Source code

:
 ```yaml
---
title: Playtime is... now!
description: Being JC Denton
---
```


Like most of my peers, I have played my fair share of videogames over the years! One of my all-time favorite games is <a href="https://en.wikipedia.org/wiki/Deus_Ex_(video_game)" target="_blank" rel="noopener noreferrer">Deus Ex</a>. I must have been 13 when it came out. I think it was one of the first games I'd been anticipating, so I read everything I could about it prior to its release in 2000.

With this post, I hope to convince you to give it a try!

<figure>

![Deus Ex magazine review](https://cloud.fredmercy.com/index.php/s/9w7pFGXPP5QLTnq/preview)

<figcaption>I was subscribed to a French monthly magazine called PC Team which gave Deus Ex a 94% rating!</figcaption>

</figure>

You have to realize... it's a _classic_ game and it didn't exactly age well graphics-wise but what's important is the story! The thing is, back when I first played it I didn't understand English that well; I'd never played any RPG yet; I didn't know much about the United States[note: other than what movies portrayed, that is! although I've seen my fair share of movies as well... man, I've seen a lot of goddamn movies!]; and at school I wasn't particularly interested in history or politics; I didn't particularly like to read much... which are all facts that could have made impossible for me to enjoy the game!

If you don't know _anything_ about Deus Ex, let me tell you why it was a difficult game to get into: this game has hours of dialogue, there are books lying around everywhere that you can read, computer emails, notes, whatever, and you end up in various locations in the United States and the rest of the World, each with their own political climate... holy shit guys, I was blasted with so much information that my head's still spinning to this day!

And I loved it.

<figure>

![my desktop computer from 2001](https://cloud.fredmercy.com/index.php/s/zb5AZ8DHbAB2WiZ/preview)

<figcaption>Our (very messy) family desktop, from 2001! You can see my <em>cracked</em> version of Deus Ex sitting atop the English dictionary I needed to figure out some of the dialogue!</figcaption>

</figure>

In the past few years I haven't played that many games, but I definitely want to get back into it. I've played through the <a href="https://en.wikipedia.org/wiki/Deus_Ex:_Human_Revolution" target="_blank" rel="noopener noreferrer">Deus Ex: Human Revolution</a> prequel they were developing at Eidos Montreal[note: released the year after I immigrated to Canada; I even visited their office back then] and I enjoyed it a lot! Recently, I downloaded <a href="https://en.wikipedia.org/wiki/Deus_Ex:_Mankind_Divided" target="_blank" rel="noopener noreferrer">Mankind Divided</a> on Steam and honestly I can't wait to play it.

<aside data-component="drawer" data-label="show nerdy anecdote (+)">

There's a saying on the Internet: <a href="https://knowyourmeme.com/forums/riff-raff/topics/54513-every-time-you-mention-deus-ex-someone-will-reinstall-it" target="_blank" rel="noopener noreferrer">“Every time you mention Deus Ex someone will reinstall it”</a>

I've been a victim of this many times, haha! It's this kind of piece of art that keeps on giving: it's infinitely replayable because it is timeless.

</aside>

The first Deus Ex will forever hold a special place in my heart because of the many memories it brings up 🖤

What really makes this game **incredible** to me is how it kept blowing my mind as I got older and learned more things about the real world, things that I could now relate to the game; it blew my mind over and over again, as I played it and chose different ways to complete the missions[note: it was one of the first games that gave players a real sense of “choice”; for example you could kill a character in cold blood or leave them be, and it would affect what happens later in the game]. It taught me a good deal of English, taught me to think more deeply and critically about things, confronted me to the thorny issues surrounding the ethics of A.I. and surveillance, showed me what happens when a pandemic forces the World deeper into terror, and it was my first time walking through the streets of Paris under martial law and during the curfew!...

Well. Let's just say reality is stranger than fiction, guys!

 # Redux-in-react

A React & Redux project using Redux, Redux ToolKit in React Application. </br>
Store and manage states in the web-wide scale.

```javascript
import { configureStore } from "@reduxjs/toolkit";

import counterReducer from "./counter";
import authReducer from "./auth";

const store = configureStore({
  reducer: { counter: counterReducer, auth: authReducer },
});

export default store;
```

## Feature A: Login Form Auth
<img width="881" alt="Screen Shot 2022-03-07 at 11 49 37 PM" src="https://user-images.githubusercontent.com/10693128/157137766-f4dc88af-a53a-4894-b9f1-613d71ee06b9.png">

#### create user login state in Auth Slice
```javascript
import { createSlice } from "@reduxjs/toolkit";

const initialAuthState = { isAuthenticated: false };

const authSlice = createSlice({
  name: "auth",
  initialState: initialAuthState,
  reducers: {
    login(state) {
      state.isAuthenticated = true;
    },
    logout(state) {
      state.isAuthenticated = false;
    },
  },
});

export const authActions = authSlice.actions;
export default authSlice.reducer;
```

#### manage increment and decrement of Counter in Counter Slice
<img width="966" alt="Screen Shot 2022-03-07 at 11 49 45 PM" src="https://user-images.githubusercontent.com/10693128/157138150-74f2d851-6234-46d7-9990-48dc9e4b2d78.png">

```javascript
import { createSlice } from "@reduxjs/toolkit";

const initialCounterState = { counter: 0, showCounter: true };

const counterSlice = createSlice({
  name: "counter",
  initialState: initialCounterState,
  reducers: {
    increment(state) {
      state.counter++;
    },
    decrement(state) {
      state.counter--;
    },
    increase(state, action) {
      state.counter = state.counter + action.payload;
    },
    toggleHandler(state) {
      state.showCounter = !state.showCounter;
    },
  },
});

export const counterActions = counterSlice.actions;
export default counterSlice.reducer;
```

== == ==

Give nothing except how many lines of the records include "desktop".

▸ SOLUTION FOR THIS EXERCISE: 2